Produção: Culver traduziu imediatamente sua presença na defensa individual – se consolidando como um dos principais marcadores de um Wolves que teve na questão defensiva seu maior problema em 19-20.

No ataque, no entanto, o ala-armador teve dificuldades para se adaptar ao seu papel fora da bola (51.3% de seus arremessos foram antecedidos por no máximo um drible em 19-20) – depois de ter se habituado a ter a nas mãos como go-to-guy de sua equipe em 18-19.

Caso não mostre evolução importante no quesito como sophmore na liga – sobretudo no âmbito do arremesso de 3-PT em situações de catch and shoot (29.3% dos 3-PT nesses cenários em 19-20), Culver deverá ter vida curta no Timberwolves, já que a habilidade de espaçar a quadra e ser produtivo sem demandar muitos toques na bola será crucial para seu encaixe em um sistema que terá em D’angelo Russell e Karl Anthony-Towns seus protagonistas.

Cam Johnson
Pos. no draft de 19: 11º
Expectativa: um raro prospecto de 23 anos de idade a ser selecionado na loteria, Johnson chegou com a expectativa de se encaixar como uma luva como um sniper e um defensor posicional inteligente na equipe do Suns.
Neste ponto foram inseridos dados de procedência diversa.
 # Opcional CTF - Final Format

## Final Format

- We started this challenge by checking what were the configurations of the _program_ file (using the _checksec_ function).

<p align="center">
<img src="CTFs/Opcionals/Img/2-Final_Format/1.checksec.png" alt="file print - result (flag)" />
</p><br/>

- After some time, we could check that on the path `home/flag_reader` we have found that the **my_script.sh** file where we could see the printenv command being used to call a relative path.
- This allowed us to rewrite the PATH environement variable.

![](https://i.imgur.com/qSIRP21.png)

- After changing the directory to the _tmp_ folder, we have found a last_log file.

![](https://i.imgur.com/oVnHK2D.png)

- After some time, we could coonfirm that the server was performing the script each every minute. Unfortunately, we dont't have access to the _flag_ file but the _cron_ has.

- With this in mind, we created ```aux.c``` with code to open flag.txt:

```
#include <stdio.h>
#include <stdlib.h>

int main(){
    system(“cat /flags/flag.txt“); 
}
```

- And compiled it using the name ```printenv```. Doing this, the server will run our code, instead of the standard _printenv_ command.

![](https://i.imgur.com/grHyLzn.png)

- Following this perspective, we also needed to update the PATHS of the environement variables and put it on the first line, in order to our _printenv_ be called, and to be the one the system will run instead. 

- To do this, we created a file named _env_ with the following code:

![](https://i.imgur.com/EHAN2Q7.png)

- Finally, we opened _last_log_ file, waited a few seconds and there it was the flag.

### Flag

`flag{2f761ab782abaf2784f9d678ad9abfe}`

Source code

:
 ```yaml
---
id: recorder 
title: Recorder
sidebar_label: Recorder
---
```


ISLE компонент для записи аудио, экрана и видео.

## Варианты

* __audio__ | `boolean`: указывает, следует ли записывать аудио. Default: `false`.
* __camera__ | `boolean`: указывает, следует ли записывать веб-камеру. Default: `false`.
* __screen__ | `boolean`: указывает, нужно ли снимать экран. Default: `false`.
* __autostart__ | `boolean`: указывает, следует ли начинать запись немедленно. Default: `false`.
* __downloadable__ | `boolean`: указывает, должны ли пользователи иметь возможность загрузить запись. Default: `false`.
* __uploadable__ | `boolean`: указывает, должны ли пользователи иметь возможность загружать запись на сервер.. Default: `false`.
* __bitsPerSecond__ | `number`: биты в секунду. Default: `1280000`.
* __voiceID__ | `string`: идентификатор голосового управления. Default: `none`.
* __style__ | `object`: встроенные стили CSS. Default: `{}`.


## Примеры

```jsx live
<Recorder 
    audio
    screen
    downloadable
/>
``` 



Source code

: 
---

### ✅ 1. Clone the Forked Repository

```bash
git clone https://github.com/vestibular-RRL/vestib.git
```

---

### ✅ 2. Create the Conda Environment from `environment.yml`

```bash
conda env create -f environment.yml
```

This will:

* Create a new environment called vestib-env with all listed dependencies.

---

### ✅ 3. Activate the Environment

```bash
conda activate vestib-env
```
Produção: seu arremesso de 3-PT não decepcionou e foi, em cenários de C&S, o melhor entre os novatos na temporada (40.2% de aprov. com 4.5 tent.).

Sua produtividade no lado ofensivo, no entanto, foi contrastada com uma enorme dificuldade para minimamente sobreviver na defesa – área em que exibiu falta de agilidade lateral para se manter em frente de guards no perímetro e a dificuldade de ’empatar’ o nível de fisicalidade de alas-pivôs e alas mais fortes, cedendo linhas de infiltração com facilidade a partir do contato.

Chegou um momento na temporada em que o treinador Monty Williams teve de responder a pergunta: ‘vale a pena manter Johnson em quadra tendo de ‘protegê-lo’ na defesa?’ – como resposta, o treinador utilizou seu novato em apenas 11 dos últimos 23 jogos do Suns na temporada, cenário que deverá se tornar padrão caso Johnson não mostre evolução importante nessa área do jogo.